En conséquence, il y a lieu de retenir que le seuil de déclenchement des heures supplémentaires n'a pas été modifié conventionnellement, ce dont il ressort qu'il doit être fixé à 1 607 heures, et que les heures réalisées au-delà de la durée annuelle de travail prévue mais en-deçà de 1 607 heures doivent être considérées comme des heures excédentaires au sens de l'article 11.5 de l'accord de branche et non pas comme des heures supplémentaires.
Toutefois en vertu de l'article 11.5 de l'accord de branche du 1er avril 1999, les heures excédentaires sont soumises au régime des heures supplémentaires. Elles doivent donc être majorées selon le régime applicable aux heures supplémentaires.

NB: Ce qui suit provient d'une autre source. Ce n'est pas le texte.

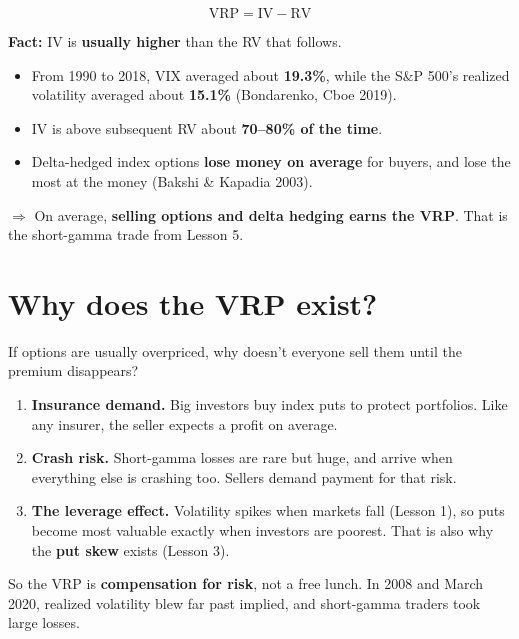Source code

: \documentclass{article}
\begin{document}
\[\text{VRP} = \text{IV} - \text{RV}\]

\textbf{Fact:} IV is \textbf{usually higher} than the RV that follows.

\begin{itemize}

\item From 1990 to 2018, VIX averaged about \textbf{19.3\%}, while the S\&P 500's realized volatility averaged about \textbf{15.1\%} (Bondarenko, Cboe 2019).

\item IV is above subsequent RV about \textbf{70--80\% of the time}.

\item Delta-hedged index options \textbf{lose money on average} for buyers, and lose the most at the money (Bakshi \& Kapadia 2003).

\end{itemize}

\textbf{$\Rightarrow$} On average, \textbf{selling options and delta hedging earns the VRP}. That is the short-gamma trade from Lesson 5.

\section{Why does the VRP exist?}

If options are usually overpriced, why doesn't everyone sell them until the premium disappears?

\begin{enumerate}

\item \textbf{Insurance demand.} Big investors buy index puts to protect portfolios. Like any insurer, the seller expects a profit on average.

\item \textbf{Crash risk.} Short-gamma losses are rare but huge, and arrive when everything else is crashing too. Sellers demand payment for that risk.

\item \textbf{The leverage effect.} Volatility spikes when markets fall (Lesson 1), so puts become most valuable exactly when investors are poorest. That is also why the \textbf{put skew} exists (Lesson 3).

\end{enumerate}

So the VRP is \textbf{compensation for risk}, not a free lunch. In 2008 and March 2020, realized volatility blew far past implied, and short-gamma traders took large losses.
\end{document}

Si en matière de durée du travail, l'accord d'entreprise prévaut sur l'accord de branche, même s'il comporte des dispositions moins favorables que l'accord de branche, il n'existe en l'espèce aucune contradiction entre ces deux sources conventionnelles puisque l'accord d'entreprise du 18 mai 1999 ne comporte aucune disposition concernant les heures réalisées au-delà de la durée annuelle de travail prévue mais en-deçà de 1607 heures. Mme [E] [K] est donc bien fondée à solliciter la majoration de toutes les heures excédentaires réalisées au-delà de 1456 heures par an.
L'article 9 de l'accord de branche du 1er avril 1999 prévoit que le contingent d'heures supplémentaires annuel est fixé à 110 heures, que les heures supplémentaires donnent lieu prioritairement à repos compensateur majoré dans les conditions légales et qu'à défaut, elles sont rémunérées conformément aux dispositions légales ou conventionnelles.

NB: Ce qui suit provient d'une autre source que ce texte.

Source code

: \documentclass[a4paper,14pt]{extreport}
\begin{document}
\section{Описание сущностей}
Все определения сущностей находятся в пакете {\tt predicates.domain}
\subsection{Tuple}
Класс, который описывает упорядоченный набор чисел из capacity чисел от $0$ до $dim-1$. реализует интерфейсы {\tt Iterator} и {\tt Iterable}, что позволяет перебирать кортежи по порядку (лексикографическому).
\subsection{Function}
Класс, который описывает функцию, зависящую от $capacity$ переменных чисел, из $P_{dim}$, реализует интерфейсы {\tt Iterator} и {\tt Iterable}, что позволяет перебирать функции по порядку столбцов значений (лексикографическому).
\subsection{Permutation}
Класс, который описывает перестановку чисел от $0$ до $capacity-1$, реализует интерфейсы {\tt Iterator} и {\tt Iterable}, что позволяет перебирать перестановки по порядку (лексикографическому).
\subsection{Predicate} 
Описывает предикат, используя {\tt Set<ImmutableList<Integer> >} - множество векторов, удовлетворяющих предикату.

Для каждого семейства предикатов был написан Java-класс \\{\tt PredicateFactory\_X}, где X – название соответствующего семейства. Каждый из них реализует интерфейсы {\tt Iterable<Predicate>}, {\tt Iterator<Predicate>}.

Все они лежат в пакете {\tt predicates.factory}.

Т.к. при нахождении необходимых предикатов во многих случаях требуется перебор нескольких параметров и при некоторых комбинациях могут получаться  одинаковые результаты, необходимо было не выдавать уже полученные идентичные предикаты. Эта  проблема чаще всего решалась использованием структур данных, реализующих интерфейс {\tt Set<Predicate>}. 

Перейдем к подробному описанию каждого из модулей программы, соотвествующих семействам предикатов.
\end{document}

L'accord de branche n'a pas fixé conventionnellement le taux de la majoration au-delà du contingent de 110 heures.
Dès lors il convient d'appliquer l'article L 3121-33 du code du travail qui dispose que la contrepartie obligatoire ne peut être inférieure à 100 % des heures supplémentaires accomplies au-delà du contingent annuel pour les entreprises de plus de 20 salariés, ce qui est le cas en l'espèce.
Sur les règles applicables en matière d'heures de camp
Mme [E] [K] explique qu'elle participait régulièrement à des camps d'une durée d'une semaine en général pendant lesquels elle travaillait 12 heures par jour sur six jours soit plus de 72 heures sur la semaine, avec des astreintes de nuit. Elle ajoute que sur ces 72 heures, 44 étaient incluses dans le décompte annuel d'heures, avec un paiement en heures normales, et 28 heures étaient payées en heures supplémentaires mais sans être comptabilisées dans le décompte annuel des heures de travail effectif, de sorte que ces heures n'ont pas été prises en considération pour apprécier un éventuel dépassement du contingent annuel d'heures supplémentaires.

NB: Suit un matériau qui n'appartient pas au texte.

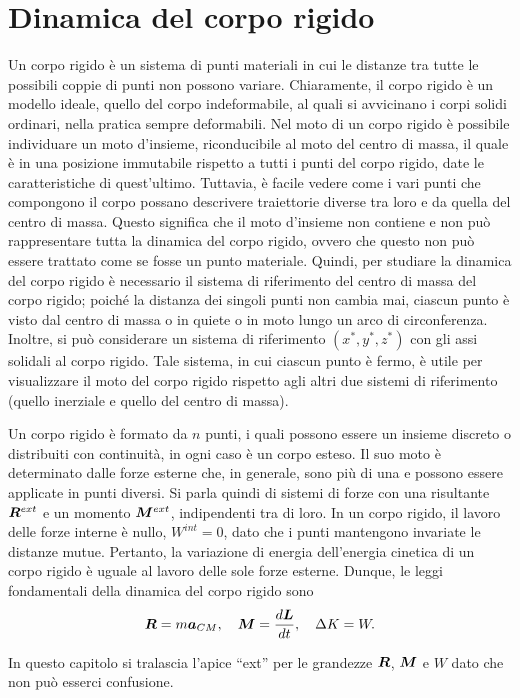 \chapter{Dinamica del corpo rigido}
Un corpo rigido è un sistema di punti materiali in cui le distanze tra tutte le possibili coppie di punti non possono variare. Chiaramente, il corpo rigido è un modello ideale, quello del corpo indeformabile, al quali si avvicinano i corpi solidi ordinari, nella pratica sempre deformabili. Nel moto di un corpo rigido è possibile individuare un moto d'insieme, riconducibile al moto del centro di massa, il quale è in una posizione immutabile rispetto a tutti i punti del corpo rigido, date le caratteristiche di quest'ultimo. Tuttavia, è facile vedere come i vari punti che compongono il corpo possano descrivere traiettorie diverse tra loro e da quella del centro di massa. Questo significa che il moto d'insieme non contiene e non può rappresentare tutta la dinamica del corpo rigido, ovvero che questo non può essere trattato come se fosse un punto materiale. Quindi, per studiare la dinamica del corpo rigido è necessario il sistema di riferimento del centro di massa del corpo rigido; poiché la distanza dei singoli punti non cambia mai, ciascun punto è visto dal centro di massa o in quiete o in moto lungo un arco di circonferenza. Inoltre, si può considerare un sistema di riferimento $(x^*,y^*,z^*)$ con gli assi solidali al corpo rigido. Tale sistema, in cui ciascun punto è fermo, è utile per visualizzare il moto del corpo rigido rispetto agli altri due sistemi di riferimento (quello inerziale e quello del centro di massa). 

Un corpo rigido è formato da $n$ punti, i quali possono essere un insieme discreto o distribuiti con continuità, in ogni caso è un corpo esteso. Il suo moto è determinato dalle forze esterne che, in generale, sono più di una e possono essere applicate in punti diversi. Si parla quindi di sistemi di forze con una risultante $\Rext$ e un momento $\Mext$, indipendenti tra di loro. In un corpo rigido, il lavoro delle forze interne è nullo, $W^{int}=0$, dato che i punti mantengono invariate le distanze mutue. Pertanto, la variazione di energia dell'energia cinetica di un corpo rigido è uguale al lavoro delle sole forze esterne. Dunque, le leggi fondamentali della dinamica del corpo rigido sono
\begin{equation}
    \vR=m\acm,\quad\vM=\frac{d\vL}{dt},\quad\Delta K=W.
\end{equation}
\begin{notz}
    In questo capitolo si tralascia l'apice ``ext'' per le grandezze $\vR$, $\vM$ e $W$ dato che non può esserci confusione. 
\end{notz}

L'AASEAA répond qu'un décompte était réalisé de concert entre les salariés et leur hiérarchie postérieurement à chaque camp, qu'il existait une règle consensuelle et non contestée par les salariés selon laquelle une journée de camps était comptabilisée pour 7h33 de temps de travail effectif, soit 44 heures par semaine mais rémunérée pour 12 heures de travail.
L'AASEAA ne justifie toutefois d'aucune disposition légale, conventionnelle ou contractuelle permettant de comptabiliser forfaitairement pour 7 heures 33 de temps de travail effectif une journée de camps. Elle ne justifie pas davantage que lors d'une journée de camp, Mme [E] [K] bénéficiait d'un temps pendant lequel elle pouvait vaquer librement à ses occupations personnelles.
En conséquence, il convient d'intégrer dans le décompte annuel du temps de travail 4,66 heures par jour de camp, non comptabilisées dans le décompte du temps de travail.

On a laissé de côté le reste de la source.